In the meantime, we’re not waiting for the system to notice us or to throw a few tokens our way.  Fact is, we’re not on the rez.  You rez cyclists, for example, with your prissy little righteous protocols, playing by the rules, with your gratefulness to have bike lanes (thank-you Massa, we is ever so grateful), your overall complicity with the system, you’re at least as dangerous as the Hummers.  You’re keeping the whole system on top of us, aren’t you?  You settle for your dangerous little one-percent strip-rez and make sure the rest of the city’s slutted out to cars.  You rez voters, either acclaiming some predator executive to run the show because he’s a trifle blacker or smoother than some other brute, or voting for “green” parties whose primary instinct is gratitude for being allowed to play with the big brutes as long as the greens agree not to hold any actual power—you’re at least as dangerous as the conservatives, aren’t you?
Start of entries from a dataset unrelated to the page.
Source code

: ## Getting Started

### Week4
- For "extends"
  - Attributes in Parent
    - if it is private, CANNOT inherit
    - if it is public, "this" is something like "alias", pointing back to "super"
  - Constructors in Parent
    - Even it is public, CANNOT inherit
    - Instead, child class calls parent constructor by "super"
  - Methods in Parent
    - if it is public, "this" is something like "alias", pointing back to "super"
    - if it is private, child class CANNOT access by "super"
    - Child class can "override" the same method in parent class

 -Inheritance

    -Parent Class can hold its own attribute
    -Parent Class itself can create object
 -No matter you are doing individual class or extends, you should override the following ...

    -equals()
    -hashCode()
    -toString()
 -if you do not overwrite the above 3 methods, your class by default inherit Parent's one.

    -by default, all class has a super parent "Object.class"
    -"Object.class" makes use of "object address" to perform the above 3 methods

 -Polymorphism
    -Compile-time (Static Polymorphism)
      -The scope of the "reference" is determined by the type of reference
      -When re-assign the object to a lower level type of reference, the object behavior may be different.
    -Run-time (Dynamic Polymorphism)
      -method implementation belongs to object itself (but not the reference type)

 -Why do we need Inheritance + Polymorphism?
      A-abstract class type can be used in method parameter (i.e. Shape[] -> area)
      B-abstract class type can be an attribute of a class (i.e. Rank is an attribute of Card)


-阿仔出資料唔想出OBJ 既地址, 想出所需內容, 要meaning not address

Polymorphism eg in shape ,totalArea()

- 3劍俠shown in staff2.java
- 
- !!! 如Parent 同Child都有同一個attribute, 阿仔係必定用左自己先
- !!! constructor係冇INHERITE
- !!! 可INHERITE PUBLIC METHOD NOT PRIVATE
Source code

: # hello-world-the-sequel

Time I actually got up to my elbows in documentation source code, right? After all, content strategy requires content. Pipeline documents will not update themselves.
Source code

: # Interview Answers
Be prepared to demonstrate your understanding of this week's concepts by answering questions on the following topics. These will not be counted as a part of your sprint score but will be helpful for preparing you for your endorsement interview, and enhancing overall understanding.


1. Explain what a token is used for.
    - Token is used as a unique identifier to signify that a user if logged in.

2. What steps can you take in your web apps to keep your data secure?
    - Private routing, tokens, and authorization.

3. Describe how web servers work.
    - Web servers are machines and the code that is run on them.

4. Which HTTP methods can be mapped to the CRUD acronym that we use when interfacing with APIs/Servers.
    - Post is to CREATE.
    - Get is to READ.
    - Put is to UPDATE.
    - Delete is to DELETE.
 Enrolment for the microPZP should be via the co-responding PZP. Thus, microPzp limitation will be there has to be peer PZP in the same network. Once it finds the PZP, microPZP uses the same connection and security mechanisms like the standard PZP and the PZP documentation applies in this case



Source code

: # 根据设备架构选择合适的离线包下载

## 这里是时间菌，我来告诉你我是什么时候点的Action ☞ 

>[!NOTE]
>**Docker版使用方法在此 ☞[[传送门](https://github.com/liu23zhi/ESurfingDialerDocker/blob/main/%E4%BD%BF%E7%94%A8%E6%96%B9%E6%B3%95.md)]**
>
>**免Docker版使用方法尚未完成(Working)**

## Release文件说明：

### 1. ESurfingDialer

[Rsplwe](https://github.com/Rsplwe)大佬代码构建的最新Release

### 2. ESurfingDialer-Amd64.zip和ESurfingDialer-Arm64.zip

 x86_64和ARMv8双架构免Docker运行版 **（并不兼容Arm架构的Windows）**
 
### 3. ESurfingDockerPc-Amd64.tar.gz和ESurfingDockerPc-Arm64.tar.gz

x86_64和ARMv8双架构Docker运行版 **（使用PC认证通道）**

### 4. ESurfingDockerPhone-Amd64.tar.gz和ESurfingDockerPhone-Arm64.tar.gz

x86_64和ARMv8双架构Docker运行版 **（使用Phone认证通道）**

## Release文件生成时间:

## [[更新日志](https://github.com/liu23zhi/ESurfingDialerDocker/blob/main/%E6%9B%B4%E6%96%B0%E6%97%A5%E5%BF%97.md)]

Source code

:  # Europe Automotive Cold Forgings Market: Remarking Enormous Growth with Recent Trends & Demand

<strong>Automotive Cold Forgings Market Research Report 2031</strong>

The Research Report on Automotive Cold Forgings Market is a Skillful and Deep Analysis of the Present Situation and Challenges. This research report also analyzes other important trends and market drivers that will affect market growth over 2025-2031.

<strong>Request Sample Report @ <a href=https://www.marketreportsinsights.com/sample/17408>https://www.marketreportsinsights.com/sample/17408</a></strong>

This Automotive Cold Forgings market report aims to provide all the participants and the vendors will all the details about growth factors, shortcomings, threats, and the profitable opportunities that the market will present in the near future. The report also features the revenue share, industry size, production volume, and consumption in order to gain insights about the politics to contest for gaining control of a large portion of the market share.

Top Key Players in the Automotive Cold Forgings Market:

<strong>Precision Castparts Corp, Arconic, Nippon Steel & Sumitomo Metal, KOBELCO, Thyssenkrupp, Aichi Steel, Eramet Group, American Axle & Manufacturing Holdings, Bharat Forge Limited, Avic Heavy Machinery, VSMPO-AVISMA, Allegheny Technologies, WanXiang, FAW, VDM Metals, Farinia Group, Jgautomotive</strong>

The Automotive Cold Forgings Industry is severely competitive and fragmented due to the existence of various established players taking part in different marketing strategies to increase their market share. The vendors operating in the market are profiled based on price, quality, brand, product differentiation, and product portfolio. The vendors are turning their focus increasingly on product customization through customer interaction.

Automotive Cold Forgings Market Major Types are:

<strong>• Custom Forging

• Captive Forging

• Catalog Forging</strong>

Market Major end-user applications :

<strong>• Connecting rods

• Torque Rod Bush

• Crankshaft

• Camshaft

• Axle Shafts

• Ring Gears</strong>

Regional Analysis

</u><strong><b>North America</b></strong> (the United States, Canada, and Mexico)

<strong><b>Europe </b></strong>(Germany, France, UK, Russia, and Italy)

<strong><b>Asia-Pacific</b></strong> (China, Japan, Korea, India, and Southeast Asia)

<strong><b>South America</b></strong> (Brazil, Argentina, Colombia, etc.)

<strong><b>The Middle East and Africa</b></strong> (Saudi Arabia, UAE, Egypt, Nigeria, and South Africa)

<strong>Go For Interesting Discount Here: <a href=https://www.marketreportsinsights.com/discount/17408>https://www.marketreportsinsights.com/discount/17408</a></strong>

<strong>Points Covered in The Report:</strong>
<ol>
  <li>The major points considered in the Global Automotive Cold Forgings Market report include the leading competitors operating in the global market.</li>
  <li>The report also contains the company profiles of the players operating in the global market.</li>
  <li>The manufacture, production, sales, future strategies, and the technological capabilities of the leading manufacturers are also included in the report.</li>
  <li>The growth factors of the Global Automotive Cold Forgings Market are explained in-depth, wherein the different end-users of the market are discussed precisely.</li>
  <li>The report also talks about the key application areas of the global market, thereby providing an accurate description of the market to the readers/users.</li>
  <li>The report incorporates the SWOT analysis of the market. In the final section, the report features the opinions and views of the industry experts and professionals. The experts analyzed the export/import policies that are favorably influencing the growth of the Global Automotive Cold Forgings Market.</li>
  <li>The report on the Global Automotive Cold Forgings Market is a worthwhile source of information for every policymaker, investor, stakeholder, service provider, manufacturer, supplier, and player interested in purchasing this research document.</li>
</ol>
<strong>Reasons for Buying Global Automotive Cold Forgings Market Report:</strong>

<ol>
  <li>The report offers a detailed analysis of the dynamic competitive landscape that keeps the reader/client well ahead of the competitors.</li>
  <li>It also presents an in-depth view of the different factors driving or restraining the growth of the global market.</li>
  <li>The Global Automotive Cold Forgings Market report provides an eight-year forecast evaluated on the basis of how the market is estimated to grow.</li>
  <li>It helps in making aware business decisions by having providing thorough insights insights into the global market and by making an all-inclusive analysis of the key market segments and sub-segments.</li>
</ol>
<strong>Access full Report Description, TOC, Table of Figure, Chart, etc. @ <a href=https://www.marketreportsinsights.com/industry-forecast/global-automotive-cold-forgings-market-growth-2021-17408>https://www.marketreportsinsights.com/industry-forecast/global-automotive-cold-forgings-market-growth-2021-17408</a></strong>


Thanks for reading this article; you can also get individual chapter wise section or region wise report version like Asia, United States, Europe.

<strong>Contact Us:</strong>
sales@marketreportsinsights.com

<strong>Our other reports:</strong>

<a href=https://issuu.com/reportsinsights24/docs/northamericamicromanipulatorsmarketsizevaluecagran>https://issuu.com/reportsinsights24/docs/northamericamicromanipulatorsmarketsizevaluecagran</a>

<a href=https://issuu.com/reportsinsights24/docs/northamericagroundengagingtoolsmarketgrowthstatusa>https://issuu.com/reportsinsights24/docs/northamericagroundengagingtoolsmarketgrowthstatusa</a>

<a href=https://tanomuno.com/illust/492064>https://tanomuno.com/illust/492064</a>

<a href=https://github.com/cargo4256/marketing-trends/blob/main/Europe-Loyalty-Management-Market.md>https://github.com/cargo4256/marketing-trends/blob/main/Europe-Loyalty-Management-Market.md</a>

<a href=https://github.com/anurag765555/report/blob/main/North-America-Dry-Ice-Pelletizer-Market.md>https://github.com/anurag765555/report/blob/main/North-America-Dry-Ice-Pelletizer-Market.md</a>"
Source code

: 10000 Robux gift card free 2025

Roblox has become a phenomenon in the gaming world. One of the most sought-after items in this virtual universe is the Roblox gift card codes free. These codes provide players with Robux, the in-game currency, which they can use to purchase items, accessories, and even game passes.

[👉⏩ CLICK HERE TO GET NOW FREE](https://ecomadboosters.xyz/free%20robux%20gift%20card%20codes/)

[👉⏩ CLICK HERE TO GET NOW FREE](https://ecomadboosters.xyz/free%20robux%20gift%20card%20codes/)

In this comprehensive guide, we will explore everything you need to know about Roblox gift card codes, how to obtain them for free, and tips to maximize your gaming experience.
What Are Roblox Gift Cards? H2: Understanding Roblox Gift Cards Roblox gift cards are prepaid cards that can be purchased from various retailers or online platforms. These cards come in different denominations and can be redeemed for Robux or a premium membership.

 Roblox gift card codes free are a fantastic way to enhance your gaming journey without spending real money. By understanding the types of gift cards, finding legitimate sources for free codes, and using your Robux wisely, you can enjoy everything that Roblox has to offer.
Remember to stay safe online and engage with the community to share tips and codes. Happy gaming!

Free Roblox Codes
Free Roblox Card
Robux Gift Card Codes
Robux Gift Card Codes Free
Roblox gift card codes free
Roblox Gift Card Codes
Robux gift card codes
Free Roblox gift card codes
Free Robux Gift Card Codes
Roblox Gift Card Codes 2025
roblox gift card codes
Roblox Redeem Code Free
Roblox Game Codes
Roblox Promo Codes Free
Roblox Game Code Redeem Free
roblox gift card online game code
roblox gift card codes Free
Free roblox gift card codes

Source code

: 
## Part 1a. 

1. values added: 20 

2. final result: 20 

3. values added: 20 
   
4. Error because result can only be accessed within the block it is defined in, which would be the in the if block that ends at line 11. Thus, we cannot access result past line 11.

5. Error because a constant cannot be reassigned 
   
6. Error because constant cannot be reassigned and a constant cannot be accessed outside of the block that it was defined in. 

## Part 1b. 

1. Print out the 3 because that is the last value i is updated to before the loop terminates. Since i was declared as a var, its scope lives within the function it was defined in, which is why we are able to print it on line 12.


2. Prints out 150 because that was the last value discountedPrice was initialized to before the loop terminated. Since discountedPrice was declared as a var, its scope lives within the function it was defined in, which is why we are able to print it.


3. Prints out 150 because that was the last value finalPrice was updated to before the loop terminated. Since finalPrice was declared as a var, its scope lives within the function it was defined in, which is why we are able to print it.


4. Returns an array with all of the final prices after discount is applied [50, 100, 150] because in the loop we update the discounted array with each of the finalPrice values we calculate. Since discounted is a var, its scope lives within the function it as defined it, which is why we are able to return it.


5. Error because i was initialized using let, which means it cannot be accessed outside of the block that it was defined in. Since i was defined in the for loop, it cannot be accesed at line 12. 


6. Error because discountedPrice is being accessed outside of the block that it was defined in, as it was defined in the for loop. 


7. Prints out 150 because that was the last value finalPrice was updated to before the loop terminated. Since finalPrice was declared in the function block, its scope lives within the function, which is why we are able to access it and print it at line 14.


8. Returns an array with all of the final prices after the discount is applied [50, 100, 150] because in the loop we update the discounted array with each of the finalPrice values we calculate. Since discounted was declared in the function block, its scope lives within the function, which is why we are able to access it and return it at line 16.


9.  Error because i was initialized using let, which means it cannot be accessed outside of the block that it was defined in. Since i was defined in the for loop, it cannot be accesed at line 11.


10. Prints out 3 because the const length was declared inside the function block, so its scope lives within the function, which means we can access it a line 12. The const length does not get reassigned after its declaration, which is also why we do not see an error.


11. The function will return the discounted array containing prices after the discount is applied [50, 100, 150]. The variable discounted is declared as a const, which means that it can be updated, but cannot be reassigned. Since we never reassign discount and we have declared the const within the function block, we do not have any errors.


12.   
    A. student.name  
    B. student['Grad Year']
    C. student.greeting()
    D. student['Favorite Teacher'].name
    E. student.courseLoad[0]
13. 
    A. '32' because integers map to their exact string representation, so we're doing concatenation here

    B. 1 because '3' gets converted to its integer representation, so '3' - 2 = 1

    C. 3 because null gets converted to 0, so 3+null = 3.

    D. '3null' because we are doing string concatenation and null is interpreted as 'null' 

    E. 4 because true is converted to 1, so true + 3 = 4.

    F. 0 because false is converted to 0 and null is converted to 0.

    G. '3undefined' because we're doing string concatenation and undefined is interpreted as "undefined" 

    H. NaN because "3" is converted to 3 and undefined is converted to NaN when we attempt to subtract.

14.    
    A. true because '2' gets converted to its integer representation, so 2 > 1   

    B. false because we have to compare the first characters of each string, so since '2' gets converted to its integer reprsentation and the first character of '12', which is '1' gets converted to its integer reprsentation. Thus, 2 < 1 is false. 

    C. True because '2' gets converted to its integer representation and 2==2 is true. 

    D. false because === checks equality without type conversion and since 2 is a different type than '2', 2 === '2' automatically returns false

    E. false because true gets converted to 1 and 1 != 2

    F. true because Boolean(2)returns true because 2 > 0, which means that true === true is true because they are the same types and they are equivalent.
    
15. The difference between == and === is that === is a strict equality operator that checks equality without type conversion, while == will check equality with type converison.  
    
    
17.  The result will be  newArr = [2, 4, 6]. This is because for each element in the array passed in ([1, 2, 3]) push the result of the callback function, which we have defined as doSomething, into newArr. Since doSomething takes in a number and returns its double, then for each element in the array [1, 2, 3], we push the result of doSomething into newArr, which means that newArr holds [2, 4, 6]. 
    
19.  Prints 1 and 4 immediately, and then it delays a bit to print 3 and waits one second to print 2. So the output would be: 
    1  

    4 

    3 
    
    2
“All you want is another master,” the mystic Jacques Lacan is reputed to have said to a group of students, “and you’ll get it.”

Direct action’s the reality one wakes up to after having been date-raped by good intentions.

The empire thinks that if you go out into the world and you kill and intimidate the locals, you’ll subdue them.  But it always just pisses the locals off.  The empire seems impregnable, but the Americans lose every single war they start.  The summer began with having my children attacked in the streets when the American “leader” showed up, then hunted down by infantry and cavalry.  Take a guess about whether this subdued me at the time.  I’ve had a summer to brood on it.  Take a guess about whether I’ve become more Gandhian as I’ve mulled it over.  Gandhi’s legacy was to pass a nation-state from one set of masters to another, leaving the notion of masters untouched.

But there are at least three billion of us who don’t ever vote.  Who didn’t fall for the franchise, the give-away, the rez mentality.  And there’s a certain percentage of you on the rez, still voting, still telling the system it’s important, still paying tribute, who are getting pretty close to getting off the rez, shutting down the machinery of reassurance.  Pretty damn close to packing it in.  Well?

* * *

Don’t touch that dial.  I’ve got plenty of what Brian McKenna might call muckraking anthropology coming up.  All information brokered here is guaranteed street-tested.  I’ve got perps like Peter Munk, the billionaire gold-digger and University of Toronto philanthropist, in my sights.  An interview with Prof. Andres Dimitriu, the Argentine environmentalist, is in the editing room.  And as always, plenty of action from ground level.

Summer’s over.  There’s a storm on the horizon.  But I’m feeling boisterous again.